- [Task directions]: From the listing below, extract every line containing "iteraciones".

- [Data extract]:
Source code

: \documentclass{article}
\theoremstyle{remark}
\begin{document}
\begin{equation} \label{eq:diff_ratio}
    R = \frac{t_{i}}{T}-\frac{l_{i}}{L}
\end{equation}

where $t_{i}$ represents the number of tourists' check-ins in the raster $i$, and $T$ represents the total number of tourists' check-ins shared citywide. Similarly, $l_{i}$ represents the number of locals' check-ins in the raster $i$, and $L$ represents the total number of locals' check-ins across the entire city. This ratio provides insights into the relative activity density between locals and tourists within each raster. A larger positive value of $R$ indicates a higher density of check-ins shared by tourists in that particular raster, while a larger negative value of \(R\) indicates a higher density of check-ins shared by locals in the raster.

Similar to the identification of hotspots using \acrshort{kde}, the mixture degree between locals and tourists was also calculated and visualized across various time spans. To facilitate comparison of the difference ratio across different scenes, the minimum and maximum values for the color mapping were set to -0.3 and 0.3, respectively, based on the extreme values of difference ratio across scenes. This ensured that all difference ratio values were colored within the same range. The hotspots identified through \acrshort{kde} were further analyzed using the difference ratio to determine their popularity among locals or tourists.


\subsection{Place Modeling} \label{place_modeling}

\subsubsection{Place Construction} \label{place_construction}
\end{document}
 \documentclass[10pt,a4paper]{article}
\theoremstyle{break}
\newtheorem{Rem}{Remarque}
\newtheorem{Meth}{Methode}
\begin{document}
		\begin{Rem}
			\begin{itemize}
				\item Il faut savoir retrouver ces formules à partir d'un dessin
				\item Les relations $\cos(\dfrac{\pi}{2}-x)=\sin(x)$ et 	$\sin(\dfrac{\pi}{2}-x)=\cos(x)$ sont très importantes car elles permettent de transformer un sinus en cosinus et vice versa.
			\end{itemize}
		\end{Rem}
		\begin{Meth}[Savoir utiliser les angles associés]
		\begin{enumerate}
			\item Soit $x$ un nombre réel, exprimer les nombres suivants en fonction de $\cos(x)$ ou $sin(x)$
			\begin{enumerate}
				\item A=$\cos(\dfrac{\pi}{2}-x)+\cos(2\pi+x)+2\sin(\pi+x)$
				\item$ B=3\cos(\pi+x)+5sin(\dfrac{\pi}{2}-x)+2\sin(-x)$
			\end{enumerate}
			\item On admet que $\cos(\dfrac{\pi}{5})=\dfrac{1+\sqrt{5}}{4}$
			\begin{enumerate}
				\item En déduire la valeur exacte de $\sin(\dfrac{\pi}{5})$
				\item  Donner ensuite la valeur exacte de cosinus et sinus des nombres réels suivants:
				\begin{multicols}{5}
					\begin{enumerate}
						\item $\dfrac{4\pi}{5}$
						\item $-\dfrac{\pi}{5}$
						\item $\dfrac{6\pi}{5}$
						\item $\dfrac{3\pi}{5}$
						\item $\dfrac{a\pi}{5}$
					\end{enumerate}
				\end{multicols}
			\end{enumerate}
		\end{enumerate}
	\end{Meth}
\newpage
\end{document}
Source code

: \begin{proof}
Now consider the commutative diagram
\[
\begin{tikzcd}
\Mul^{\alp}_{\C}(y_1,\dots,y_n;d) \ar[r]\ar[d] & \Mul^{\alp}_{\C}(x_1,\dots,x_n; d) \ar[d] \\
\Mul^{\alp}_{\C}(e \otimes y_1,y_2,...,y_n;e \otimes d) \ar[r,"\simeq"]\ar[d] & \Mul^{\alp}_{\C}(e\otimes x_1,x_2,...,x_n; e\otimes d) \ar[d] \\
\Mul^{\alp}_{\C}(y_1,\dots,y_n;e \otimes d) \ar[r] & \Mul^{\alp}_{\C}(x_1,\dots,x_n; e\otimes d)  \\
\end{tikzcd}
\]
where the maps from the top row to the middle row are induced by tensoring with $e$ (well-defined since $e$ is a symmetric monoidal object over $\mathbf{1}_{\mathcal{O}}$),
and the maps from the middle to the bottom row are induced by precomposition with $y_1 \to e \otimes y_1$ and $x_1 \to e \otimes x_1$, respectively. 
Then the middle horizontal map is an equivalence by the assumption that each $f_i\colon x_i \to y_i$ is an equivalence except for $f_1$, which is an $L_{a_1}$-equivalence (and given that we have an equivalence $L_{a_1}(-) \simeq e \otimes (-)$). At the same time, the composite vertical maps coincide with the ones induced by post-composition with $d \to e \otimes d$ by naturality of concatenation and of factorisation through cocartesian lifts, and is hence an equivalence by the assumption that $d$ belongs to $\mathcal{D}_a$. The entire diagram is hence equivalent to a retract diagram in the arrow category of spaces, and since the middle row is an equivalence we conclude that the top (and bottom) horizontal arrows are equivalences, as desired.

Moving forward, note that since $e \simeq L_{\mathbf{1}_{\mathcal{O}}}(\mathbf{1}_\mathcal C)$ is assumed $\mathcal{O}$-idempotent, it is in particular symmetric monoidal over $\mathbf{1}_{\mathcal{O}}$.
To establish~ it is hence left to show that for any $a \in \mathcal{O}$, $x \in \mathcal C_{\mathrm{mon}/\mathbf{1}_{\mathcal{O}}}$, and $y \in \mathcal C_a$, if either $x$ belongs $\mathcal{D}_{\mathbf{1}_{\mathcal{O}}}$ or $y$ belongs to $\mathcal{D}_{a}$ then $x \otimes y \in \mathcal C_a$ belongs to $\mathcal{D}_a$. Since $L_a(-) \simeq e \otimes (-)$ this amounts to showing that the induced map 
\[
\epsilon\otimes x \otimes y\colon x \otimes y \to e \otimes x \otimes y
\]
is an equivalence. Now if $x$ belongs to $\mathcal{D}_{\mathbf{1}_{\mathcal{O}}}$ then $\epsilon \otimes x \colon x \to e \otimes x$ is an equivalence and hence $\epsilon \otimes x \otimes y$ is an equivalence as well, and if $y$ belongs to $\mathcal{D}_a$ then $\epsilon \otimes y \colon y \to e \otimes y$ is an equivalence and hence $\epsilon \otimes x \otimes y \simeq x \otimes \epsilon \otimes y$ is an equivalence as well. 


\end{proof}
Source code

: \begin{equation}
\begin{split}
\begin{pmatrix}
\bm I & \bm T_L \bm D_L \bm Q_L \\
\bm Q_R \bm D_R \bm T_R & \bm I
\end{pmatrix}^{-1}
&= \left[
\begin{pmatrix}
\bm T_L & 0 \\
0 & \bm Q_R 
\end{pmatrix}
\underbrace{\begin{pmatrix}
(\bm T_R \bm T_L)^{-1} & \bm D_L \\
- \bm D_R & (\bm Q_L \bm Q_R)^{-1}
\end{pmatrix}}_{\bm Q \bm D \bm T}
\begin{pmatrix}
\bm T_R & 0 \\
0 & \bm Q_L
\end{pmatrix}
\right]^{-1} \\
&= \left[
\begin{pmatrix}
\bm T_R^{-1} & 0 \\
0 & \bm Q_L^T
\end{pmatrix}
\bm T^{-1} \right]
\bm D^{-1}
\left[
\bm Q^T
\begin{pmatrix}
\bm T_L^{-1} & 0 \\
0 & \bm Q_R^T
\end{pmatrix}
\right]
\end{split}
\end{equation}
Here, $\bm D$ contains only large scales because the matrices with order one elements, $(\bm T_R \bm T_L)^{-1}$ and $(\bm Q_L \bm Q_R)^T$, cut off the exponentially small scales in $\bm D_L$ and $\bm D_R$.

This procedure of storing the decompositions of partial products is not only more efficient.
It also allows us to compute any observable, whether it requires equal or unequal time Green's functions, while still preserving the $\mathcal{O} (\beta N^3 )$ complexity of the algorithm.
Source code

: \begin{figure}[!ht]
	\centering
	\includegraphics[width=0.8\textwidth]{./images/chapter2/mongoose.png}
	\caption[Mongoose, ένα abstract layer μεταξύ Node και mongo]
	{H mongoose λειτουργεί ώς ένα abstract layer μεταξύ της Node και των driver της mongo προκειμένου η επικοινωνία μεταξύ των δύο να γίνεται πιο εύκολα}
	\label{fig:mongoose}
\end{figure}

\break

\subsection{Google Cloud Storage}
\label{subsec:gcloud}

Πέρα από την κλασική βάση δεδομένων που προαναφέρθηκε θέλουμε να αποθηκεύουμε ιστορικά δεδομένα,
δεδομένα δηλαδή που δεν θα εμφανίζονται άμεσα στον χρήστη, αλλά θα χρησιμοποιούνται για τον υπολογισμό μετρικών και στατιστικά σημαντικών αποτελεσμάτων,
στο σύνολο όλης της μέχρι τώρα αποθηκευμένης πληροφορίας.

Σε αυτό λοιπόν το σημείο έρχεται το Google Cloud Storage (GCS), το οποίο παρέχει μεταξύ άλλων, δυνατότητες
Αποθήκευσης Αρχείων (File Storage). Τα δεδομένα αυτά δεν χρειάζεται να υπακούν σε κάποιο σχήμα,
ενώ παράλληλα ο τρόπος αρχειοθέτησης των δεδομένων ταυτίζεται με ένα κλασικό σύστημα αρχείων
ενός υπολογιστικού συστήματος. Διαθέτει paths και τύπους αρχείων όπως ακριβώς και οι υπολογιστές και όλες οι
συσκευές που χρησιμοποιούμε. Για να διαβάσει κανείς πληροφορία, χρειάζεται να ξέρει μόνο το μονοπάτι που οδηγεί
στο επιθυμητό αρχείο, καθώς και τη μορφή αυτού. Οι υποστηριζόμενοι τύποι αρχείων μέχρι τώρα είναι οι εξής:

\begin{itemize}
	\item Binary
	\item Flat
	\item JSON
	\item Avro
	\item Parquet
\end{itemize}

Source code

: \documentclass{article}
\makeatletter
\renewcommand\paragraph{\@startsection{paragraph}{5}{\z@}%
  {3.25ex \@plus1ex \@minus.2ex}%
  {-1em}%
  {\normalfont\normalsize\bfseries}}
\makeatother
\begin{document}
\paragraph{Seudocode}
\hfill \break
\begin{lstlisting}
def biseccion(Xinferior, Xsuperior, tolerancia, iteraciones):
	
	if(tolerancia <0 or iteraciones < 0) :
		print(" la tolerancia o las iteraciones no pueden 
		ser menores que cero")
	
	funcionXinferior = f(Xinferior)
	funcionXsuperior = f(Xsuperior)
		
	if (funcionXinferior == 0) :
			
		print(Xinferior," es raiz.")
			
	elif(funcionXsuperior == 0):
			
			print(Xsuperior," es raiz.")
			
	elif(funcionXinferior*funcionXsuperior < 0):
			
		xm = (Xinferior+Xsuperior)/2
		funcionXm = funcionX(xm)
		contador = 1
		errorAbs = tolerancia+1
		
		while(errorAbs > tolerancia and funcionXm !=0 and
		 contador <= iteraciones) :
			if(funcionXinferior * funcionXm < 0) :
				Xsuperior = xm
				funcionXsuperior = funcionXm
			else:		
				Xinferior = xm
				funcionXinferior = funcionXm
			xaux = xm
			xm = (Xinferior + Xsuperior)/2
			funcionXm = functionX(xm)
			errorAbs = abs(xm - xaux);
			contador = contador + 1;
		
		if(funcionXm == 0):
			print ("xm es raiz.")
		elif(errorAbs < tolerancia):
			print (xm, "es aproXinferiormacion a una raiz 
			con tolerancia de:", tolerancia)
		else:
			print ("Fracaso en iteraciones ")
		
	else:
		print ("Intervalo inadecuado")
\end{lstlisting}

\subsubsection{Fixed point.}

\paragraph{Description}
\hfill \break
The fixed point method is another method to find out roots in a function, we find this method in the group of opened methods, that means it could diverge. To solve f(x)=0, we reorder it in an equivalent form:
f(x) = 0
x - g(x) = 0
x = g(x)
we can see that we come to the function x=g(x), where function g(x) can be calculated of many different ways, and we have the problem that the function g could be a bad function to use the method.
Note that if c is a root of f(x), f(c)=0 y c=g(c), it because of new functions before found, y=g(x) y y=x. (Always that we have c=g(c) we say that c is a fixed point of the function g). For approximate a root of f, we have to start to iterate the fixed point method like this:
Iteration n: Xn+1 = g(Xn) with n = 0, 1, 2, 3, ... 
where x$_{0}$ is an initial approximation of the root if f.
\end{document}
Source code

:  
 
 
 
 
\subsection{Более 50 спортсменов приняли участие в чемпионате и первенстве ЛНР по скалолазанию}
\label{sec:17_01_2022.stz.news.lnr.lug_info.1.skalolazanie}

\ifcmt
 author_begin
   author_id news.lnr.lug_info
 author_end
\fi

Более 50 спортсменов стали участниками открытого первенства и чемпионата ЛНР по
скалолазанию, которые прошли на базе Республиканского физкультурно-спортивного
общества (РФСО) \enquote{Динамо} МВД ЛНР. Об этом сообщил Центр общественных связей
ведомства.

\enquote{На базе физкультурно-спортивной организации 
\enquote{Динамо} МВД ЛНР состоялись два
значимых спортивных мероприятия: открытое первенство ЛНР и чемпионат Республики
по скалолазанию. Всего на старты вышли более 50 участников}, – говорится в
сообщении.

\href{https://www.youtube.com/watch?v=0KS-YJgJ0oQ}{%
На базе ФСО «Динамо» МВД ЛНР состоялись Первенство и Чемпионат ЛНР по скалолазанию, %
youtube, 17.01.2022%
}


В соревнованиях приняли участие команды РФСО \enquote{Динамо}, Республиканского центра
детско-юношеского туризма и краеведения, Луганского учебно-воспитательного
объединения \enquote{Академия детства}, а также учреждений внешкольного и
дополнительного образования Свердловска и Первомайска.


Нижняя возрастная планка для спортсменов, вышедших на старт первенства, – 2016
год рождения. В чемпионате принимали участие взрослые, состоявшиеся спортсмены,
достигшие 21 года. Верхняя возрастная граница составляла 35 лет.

- [The answer]:
def biseccion(Xinferior, Xsuperior, tolerancia, iteraciones):
	if(tolerancia <0 or iteraciones < 0) :
		print(" la tolerancia o las iteraciones no pueden 
		 contador <= iteraciones) :
			print ("Fracaso en iteraciones ")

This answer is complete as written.